WHAT YOU ARE ASKED TO DO:
Below is a block of entries; repeat exactly the lines starting at the line that contains "saída da análise" and ending at the line that contains "是的，你可以使用 [Kubernetes Web", both included.

Start of AVAILABLE DATA

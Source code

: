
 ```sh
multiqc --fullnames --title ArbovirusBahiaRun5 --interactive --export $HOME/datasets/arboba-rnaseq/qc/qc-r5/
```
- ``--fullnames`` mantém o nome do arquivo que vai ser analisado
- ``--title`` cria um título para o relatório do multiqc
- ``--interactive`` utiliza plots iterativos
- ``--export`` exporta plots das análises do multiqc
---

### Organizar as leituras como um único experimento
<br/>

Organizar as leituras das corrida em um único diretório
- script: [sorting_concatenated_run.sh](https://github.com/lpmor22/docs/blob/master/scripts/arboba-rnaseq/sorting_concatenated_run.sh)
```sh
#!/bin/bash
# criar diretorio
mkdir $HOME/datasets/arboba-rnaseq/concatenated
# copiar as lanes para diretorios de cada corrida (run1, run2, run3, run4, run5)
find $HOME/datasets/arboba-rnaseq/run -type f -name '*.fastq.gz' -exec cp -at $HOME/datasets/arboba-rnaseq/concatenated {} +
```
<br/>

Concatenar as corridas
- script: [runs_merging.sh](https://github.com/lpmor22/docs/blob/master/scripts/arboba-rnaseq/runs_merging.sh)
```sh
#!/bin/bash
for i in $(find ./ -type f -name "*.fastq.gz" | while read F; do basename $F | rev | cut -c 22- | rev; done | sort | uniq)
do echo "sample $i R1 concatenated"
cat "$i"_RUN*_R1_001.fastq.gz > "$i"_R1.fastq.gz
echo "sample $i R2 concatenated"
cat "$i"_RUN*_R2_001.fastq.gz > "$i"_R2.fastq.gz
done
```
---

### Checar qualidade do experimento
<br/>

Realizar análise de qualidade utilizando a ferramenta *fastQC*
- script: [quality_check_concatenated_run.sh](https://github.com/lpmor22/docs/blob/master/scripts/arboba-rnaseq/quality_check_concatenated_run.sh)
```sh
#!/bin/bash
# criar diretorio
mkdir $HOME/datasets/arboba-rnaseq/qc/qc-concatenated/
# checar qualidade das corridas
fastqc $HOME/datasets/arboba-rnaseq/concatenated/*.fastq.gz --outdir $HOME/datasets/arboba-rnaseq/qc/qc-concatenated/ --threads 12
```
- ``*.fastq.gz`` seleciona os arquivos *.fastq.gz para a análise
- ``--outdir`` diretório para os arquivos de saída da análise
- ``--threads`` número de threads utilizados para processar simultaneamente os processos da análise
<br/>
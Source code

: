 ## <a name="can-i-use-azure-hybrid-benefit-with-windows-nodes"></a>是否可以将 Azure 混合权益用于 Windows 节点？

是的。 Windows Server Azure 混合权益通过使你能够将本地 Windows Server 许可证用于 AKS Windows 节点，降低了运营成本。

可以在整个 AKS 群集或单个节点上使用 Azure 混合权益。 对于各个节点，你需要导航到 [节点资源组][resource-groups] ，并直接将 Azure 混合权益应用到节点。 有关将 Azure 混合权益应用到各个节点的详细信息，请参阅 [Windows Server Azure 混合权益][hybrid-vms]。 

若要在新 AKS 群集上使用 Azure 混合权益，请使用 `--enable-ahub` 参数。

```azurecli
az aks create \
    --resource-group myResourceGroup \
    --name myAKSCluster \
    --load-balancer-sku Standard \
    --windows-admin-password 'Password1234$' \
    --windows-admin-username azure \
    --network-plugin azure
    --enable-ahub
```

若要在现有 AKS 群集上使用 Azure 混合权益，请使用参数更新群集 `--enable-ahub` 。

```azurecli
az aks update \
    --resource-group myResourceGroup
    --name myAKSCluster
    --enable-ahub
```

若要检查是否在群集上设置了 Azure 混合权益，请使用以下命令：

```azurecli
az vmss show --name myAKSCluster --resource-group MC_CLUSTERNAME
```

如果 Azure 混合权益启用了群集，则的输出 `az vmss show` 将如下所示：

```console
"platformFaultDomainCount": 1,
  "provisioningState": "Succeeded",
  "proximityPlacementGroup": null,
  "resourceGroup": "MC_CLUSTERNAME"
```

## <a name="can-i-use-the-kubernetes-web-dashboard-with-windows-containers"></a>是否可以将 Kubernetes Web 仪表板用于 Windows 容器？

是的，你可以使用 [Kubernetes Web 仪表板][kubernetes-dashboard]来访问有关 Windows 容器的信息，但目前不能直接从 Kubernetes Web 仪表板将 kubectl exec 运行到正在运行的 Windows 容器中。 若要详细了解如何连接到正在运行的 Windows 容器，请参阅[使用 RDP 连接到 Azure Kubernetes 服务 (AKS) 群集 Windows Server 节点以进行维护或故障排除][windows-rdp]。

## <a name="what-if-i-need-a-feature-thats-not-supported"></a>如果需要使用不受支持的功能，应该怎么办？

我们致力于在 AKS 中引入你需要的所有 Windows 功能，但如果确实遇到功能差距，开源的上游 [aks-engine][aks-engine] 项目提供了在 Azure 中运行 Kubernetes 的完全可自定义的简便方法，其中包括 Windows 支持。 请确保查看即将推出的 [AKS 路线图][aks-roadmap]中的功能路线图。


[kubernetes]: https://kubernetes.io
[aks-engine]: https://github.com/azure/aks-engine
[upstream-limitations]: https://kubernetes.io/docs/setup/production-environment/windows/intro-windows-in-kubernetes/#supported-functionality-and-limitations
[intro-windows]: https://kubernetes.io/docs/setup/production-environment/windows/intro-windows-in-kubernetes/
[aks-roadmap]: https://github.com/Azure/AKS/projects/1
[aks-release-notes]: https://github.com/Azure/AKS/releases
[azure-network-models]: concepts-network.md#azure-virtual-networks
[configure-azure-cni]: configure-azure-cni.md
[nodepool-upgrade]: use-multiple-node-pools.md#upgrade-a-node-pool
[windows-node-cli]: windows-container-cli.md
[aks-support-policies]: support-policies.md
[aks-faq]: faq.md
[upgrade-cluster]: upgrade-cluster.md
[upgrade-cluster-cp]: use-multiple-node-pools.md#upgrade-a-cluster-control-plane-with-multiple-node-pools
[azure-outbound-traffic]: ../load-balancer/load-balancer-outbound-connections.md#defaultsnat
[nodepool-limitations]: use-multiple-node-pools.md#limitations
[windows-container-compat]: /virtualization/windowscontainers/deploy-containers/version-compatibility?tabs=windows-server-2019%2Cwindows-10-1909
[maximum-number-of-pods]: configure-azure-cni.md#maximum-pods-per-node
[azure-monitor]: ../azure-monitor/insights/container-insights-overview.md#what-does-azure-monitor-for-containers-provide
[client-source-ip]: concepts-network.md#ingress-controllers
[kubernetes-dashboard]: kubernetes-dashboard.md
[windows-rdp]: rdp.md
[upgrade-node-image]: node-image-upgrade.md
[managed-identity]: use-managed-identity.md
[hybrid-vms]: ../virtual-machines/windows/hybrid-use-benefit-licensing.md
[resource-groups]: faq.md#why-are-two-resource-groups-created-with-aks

End of AVAILABLE DATA

RESPONSE AREA:
- ``--outdir`` diretório para os arquivos de saída da análise
- ``--threads`` número de threads utilizados para processar simultaneamente os processos da análise
<br/>
Source code

: ## <a name="can-i-use-azure-hybrid-benefit-with-windows-nodes"></a>是否可以将 Azure 混合权益用于 Windows 节点？

是的。 Windows Server Azure 混合权益通过使你能够将本地 Windows Server 许可证用于 AKS Windows 节点，降低了运营成本。

可以在整个 AKS 群集或单个节点上使用 Azure 混合权益。 对于各个节点，你需要导航到 [节点资源组][resource-groups] ，并直接将 Azure 混合权益应用到节点。 有关将 Azure 混合权益应用到各个节点的详细信息，请参阅 [Windows Server Azure 混合权益][hybrid-vms]。 

若要在新 AKS 群集上使用 Azure 混合权益，请使用 `--enable-ahub` 参数。

```azurecli
az aks create \
    --resource-group myResourceGroup \
    --name myAKSCluster \
    --load-balancer-sku Standard \
    --windows-admin-password 'Password1234$' \
    --windows-admin-username azure \
    --network-plugin azure
    --enable-ahub
```

若要在现有 AKS 群集上使用 Azure 混合权益，请使用参数更新群集 `--enable-ahub` 。

```azurecli
az aks update \
    --resource-group myResourceGroup
    --name myAKSCluster
    --enable-ahub
```

若要检查是否在群集上设置了 Azure 混合权益，请使用以下命令：

```azurecli
az vmss show --name myAKSCluster --resource-group MC_CLUSTERNAME
```

如果 Azure 混合权益启用了群集，则的输出 `az vmss show` 将如下所示：

```console
"platformFaultDomainCount": 1,
  "provisioningState": "Succeeded",
  "proximityPlacementGroup": null,
  "resourceGroup": "MC_CLUSTERNAME"
```

## <a name="can-i-use-the-kubernetes-web-dashboard-with-windows-containers"></a>是否可以将 Kubernetes Web 仪表板用于 Windows 容器？

是的，你可以使用 [Kubernetes Web 仪表板][kubernetes-dashboard]来访问有关 Windows 容器的信息，但目前不能直接从 Kubernetes Web 仪表板将 kubectl exec 运行到正在运行的 Windows 容器中。 若要详细了解如何连接到正在运行的 Windows 容器，请参阅[使用 RDP 连接到 Azure Kubernetes 服务 (AKS) 群集 Windows Server 节点以进行维护或故障排除][windows-rdp]。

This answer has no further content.